HIA and RE Botanicals filed their petition Sept. 18 in the U.S. Court of Appeals for the District of Columbia Circuit.
In their petition, the plaintiffs assert not only that the DEA overstepped its legal authority and violated the 2018 Farm Bill, but also that it did not issue the IFR through the correct procedures required by law.

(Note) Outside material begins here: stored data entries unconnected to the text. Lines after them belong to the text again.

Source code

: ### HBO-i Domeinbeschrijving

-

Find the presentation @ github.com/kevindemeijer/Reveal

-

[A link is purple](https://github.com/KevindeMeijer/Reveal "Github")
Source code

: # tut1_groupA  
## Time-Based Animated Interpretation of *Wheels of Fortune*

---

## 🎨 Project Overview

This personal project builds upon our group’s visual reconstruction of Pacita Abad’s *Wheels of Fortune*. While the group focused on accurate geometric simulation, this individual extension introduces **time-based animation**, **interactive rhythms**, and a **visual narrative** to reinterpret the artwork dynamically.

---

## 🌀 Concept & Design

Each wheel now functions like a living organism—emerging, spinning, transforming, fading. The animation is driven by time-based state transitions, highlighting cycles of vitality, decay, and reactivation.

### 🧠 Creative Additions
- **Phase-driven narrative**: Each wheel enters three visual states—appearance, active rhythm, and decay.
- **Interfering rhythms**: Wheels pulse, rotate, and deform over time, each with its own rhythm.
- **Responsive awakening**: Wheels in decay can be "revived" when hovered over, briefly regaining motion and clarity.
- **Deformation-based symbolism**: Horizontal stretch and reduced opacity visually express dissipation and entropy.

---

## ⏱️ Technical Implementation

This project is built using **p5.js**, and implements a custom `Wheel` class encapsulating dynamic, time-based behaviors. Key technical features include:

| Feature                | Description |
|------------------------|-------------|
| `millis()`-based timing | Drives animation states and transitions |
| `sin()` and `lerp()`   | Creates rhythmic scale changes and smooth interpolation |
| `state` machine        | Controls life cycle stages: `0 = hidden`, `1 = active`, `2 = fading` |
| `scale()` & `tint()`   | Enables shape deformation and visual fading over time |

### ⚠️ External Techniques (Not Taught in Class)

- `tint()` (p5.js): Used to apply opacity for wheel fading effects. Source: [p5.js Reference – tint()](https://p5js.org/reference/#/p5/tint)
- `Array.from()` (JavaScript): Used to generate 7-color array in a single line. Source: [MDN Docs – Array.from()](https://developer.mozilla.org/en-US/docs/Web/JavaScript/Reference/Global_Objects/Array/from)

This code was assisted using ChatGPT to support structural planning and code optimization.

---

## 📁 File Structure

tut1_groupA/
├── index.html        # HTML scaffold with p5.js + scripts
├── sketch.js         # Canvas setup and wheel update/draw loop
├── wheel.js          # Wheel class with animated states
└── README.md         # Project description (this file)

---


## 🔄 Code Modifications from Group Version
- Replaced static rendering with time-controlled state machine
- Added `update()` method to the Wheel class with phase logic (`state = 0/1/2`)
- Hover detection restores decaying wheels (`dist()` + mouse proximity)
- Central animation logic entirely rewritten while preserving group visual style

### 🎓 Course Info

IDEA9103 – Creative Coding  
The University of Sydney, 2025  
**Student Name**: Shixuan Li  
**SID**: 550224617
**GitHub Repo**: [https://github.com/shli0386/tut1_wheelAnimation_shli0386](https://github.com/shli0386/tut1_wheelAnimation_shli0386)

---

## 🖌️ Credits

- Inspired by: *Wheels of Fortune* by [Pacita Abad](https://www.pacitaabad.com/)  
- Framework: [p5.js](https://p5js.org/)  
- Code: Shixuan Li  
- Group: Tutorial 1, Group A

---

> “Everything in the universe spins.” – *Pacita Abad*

"When Congress passed the 2018 Farm Bill, it explicitly carved hemp and its derivatives out of the Controlled Substances Act so that hemp can be regulated as an agricultural commodity," said HIA President Rick Trojan in a news release following announcement of the lawsuit. "The DEA’s interim final rule could create substantial barriers to the legal manufacturing of hemp-derived products, a critical component of the hemp supply chain, and devastate the entire hemp industry. Although the DEA states that is not its intention, the rule must be amended to ensure hemp remains an agricultural crop as Congress intended."
The petitioners are represented by hemp industry attorneys at Vicente Sederberg LLP, Kight Law Office PC and Hoban Law Group, along with appellate attorneys from Yetter Coleman LLP.
Shawn Hauser, a partner at Vicente Sederberg, added that the DEA didn’t follow proper rule-making procedures with the IFR, such as providing notice and opportunity to comment, as the DEA said the rules went into effect immediately.
"The petitioners believe legal action is necessary to protect the lawful U.S. hemp industry that Congress intended to establish when it enacted the 2018 Farm Bill,” Hauser said in the news release.
Ongoing Involvement in Hemp
The HIA’s latest lawsuit against the DEA is the fifth it’s initiated against the agency since 2001, all of which have had at least some level of success.
Those lawsuits, all of which were filed in the Ninth Circuit Court of Appeals, include:
HIA et al. v. DEA et al. I, filed in 2001, when the DEA, without any compelling reason and without complying with the required public notice and comment period, issued an interpretive rule banning sterilized hempseed and hempseed oil food products containing "any amount" of delta-9 THC and treating them as Schedule 1 controlled substances. The HIA and other plaintiffs filed an "Urgent Motion for Stay" on the DEA’s interpretive rule, which the court granted in 2002.
HIA et al. v. DEA et al. II, filed in 2003, when, despite opposition, the DEA issued a final rule confirming its 2001 interpretive rule to re-classify sterilized hempseed and hempseed oil containing any amount of delta-9 THC as Schedule 1. At that time, the DEA also issued a final interim rule exempting hemp body care and fiber products from its control, but with its ongoing attempt to prohibit sterilized hempseed and hempseed oil, it effectively destroyed body care manufacturers' ability to make those products. The HIA and its co-plaintiffs emerged victorious in 2004, when Ninth Circuit Court of Appeals Judge Betty Fletcher issued her ruling: “(DEA) cannot regulate naturally-occurring THC not contained within or derived from marijuana -i.e. non-psychoactive hemp is not included in Schedule I. The DEA has no authority to regulate drugs that are not scheduled, and it has not followed procedures required to schedule a substance.”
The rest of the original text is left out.